The required result is the number of lines below that hold the word "apps", stated without anything else.
** Opening Material for this task block **
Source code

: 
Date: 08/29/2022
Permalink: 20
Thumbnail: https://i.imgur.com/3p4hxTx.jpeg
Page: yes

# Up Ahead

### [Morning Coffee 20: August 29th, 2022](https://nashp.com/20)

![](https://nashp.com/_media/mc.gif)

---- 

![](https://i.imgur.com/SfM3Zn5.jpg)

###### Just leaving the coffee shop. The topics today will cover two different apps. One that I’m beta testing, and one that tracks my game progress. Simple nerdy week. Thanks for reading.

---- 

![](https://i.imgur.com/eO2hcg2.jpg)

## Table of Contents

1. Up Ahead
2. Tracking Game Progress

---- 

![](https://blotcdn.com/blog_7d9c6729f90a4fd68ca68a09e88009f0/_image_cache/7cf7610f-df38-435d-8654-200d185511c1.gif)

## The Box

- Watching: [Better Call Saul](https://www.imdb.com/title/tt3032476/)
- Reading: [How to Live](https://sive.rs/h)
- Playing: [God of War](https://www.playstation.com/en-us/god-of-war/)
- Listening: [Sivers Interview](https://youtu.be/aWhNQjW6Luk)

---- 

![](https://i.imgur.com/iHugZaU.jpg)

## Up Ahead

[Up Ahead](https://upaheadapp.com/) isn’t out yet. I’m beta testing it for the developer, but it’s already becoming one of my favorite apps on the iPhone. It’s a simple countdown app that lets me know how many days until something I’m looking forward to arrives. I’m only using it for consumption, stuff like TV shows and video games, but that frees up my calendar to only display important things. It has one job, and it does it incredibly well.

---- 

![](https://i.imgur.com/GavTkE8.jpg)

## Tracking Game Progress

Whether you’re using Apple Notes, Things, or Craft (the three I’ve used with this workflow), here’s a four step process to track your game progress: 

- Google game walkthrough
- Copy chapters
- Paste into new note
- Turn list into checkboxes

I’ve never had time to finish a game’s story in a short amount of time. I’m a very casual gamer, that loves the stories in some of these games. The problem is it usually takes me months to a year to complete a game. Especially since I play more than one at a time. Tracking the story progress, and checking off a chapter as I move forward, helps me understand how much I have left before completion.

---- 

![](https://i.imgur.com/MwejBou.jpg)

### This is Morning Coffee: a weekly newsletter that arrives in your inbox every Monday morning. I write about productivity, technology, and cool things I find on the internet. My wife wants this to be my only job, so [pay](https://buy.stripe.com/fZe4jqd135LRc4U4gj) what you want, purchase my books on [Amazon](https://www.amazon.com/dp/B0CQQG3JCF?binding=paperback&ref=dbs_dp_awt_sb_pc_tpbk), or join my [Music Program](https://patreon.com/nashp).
** Closing Material for this task block **
▸ **Result below**
2